Posted by Abdelatif Guettouche <ab...@gmail.com>.

> Anyway, I see the "other" includes a very long list of very different platforms. Maybe splitting it into avr, risc-v, xtensa could help?

When Xtensa was merged with "others" it had only 3 configs: nsh,
ostest and smp.  Now it contains around 30, and surely more to come..
I agree that we should reconsider this and split the "others" group.

On Wed, Mar 31, 2021 at 4:16 PM Matias N. <ma...@imap.cc> wrote:
>
> On Tue, Mar 30, 2021, at 21:44, Brennan Ashton wrote:
> > We were sharing cache but ran into some strange issues with collisions and
> > disabled it unfortunately.
>
> Do you remember the exact issue?
>
> What if we had one ccache cache per <board>:<config> run shared across runs? (not sure if that would be too much storage) So it would be like if you are locally running under the same conditions and just rebuild.
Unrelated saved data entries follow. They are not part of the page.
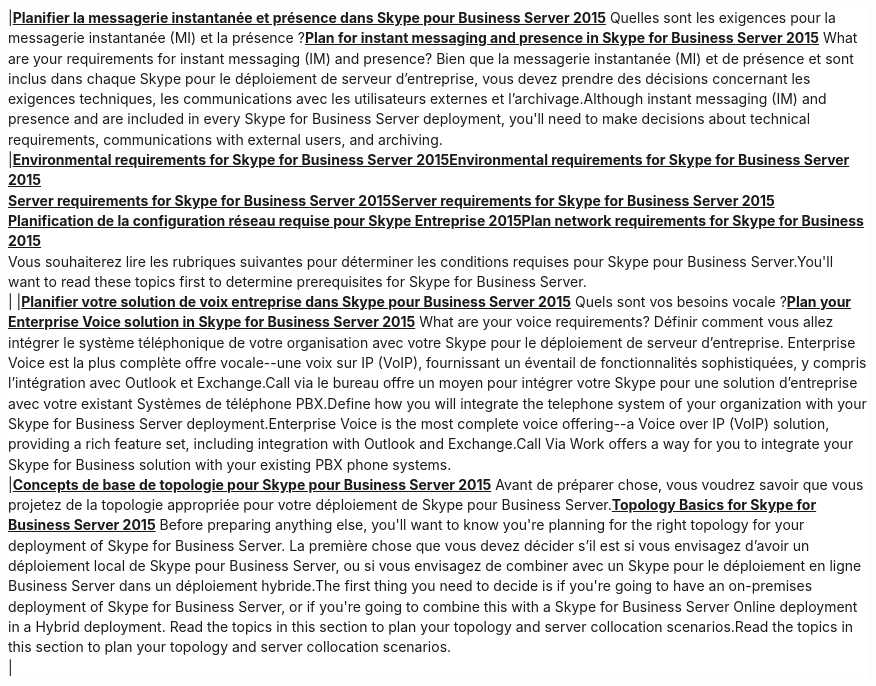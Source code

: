 |<span data-ttu-id="8ec2b-128">**[Planifier la messagerie instantanée et présence dans Skype pour Business Server 2015](instant-messaging-and-presence.md)** Quelles sont les exigences pour la messagerie instantanée (MI) et la présence ?</span><span class="sxs-lookup"><span data-stu-id="8ec2b-128">**[Plan for instant messaging and presence in Skype for Business Server 2015](instant-messaging-and-presence.md)** What are your requirements for instant messaging (IM) and presence?</span></span> <span data-ttu-id="8ec2b-129">Bien que la messagerie instantanée (MI) et de présence et sont inclus dans chaque Skype pour le déploiement de serveur d’entreprise, vous devez prendre des décisions concernant les exigences techniques, les communications avec les utilisateurs externes et l’archivage.</span><span class="sxs-lookup"><span data-stu-id="8ec2b-129">Although instant messaging (IM) and presence and are included in every Skype for Business Server deployment, you'll need to make decisions about technical requirements, communications with external users, and archiving.</span></span> <br/> |<span data-ttu-id="8ec2b-130">**[Environmental requirements for Skype for Business Server 2015](requirements-for-your-environment/environmental-requirements.md)**</span><span class="sxs-lookup"><span data-stu-id="8ec2b-130">**[Environmental requirements for Skype for Business Server 2015](requirements-for-your-environment/environmental-requirements.md)**</span></span> <br/> <span data-ttu-id="8ec2b-131">**[Server requirements for Skype for Business Server 2015](requirements-for-your-environment/server-requirements.md)**</span><span class="sxs-lookup"><span data-stu-id="8ec2b-131">**[Server requirements for Skype for Business Server 2015](requirements-for-your-environment/server-requirements.md)**</span></span> <br/> <span data-ttu-id="8ec2b-132">**[Planification de la configuration réseau requise pour Skype Entreprise 2015](network-requirements/network-requirements.md)**</span><span class="sxs-lookup"><span data-stu-id="8ec2b-132">**[Plan network requirements for Skype for Business 2015](network-requirements/network-requirements.md)**</span></span> <br/> <span data-ttu-id="8ec2b-133">Vous souhaiterez lire les rubriques suivantes pour déterminer les conditions requises pour Skype pour Business Server.</span><span class="sxs-lookup"><span data-stu-id="8ec2b-133">You'll want to read these topics first to determine prerequisites for Skype for Business Server.</span></span>  <br/> |
|<span data-ttu-id="8ec2b-134">**[Planifier votre solution de voix entreprise dans Skype pour Business Server 2015](enterprise-voice-solution/enterprise-voice-solution.md)** Quels sont vos besoins vocale ?</span><span class="sxs-lookup"><span data-stu-id="8ec2b-134">**[Plan your Enterprise Voice solution in Skype for Business Server 2015](enterprise-voice-solution/enterprise-voice-solution.md)** What are your voice requirements?</span></span> <span data-ttu-id="8ec2b-135">Définir comment vous allez intégrer le système téléphonique de votre organisation avec votre Skype pour le déploiement de serveur d’entreprise. Enterprise Voice est la plus complète offre vocale--une voix sur IP (VoIP), fournissant un éventail de fonctionnalités sophistiquées, y compris l’intégration avec Outlook et Exchange.Call via le bureau offre un moyen pour intégrer votre Skype pour une solution d’entreprise avec votre existant Systèmes de téléphone PBX.</span><span class="sxs-lookup"><span data-stu-id="8ec2b-135">Define how you will integrate the telephone system of your organization with your Skype for Business Server deployment.Enterprise Voice is the most complete voice offering--a Voice over IP (VoIP) solution, providing a rich feature set, including integration with Outlook and Exchange.Call Via Work offers a way for you to integrate your Skype for Business solution with your existing PBX phone systems.</span></span> <br/> |<span data-ttu-id="8ec2b-136">**[Concepts de base de topologie pour Skype pour Business Server 2015](topology-basics/topology-basics.md)** Avant de préparer chose, vous voudrez savoir que vous projetez de la topologie appropriée pour votre déploiement de Skype pour Business Server.</span><span class="sxs-lookup"><span data-stu-id="8ec2b-136">**[Topology Basics for Skype for Business Server 2015](topology-basics/topology-basics.md)** Before preparing anything else, you'll want to know you're planning for the right topology for your deployment of Skype for Business Server.</span></span> <span data-ttu-id="8ec2b-137">La première chose que vous devez décider s’il est si vous envisagez d’avoir un déploiement local de Skype pour Business Server, ou si vous envisagez de combiner avec un Skype pour le déploiement en ligne Business Server dans un déploiement hybride.</span><span class="sxs-lookup"><span data-stu-id="8ec2b-137">The first thing you need to decide is if you're going to have an on-premises deployment of Skype for Business Server, or if you're going to combine this with a Skype for Business Server Online deployment in a Hybrid deployment.</span></span> <span data-ttu-id="8ec2b-138">Read the topics in this section to plan your topology and server collocation scenarios.</span><span class="sxs-lookup"><span data-stu-id="8ec2b-138">Read the topics in this section to plan your topology and server collocation scenarios.</span></span> <br/> |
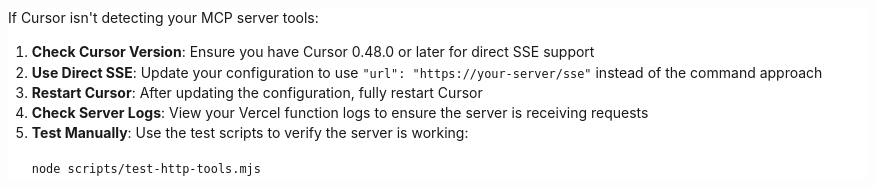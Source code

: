 If Cursor isn't detecting your MCP server tools:

1. **Check Cursor Version**: Ensure you have Cursor 0.48.0 or later for direct SSE support
2. **Use Direct SSE**: Update your configuration to use `"url": "https://your-server/sse"` instead of the command approach
3. **Restart Cursor**: After updating the configuration, fully restart Cursor
4. **Check Server Logs**: View your Vercel function logs to ensure the server is receiving requests
5. **Test Manually**: Use the test scripts to verify the server is working:
   ```bash
   node scripts/test-http-tools.mjs
   ```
If the specific board/config combination is not affected by the current PR (no relevant config is changed nor the changed code is part of that build) it should be fairly fast.
>
> Anyway, I see the "other" includes a very long list of very different platforms. Maybe splitting it into avr, risc-v, xtensa could help?
>
> Best,
> Matias

Re: All PRs stuck in "Queued -- Waiting to run this check..."

Posted by "Matias N." <ma...@imap.cc>.

On Tue, Mar 30, 2021, at 21:44, Brennan Ashton wrote:
> We were sharing cache but ran into some strange issues with collisions and
> disabled it unfortunately.

Do you remember the exact issue?

What if we had one ccache cache per <board>:<config> run shared across runs? (not sure if that would be too much storage) So it would be like if you are locally running under the same conditions and just rebuild. If the specific board/config combination is not affected by the current PR (no relevant config is changed nor the changed code is part of that build) it should be fairly fast.

Anyway, I see the "other" includes a very long list of very different platforms. Maybe splitting it into avr, risc-v, xtensa could help?

Best,
Matias

Re: All PRs stuck in "Queued -- Waiting to run this check..."

Posted by Brennan Ashton <ba...@brennanashton.com>.

Part of the issue here is also limits across the organization. This has
been discussed for a couple months now on the Apache build mailing lists
and the GitHub has been part of them trying to figure out a smart path
forward.

We were sharing cache but ran into some strange issues with collisions and
disabled it unfortunately.

Personally I think we should limit the macOS runs to be configurations that
specifically test the build system which would be a couple of each arch
supported and include things like cpp builds.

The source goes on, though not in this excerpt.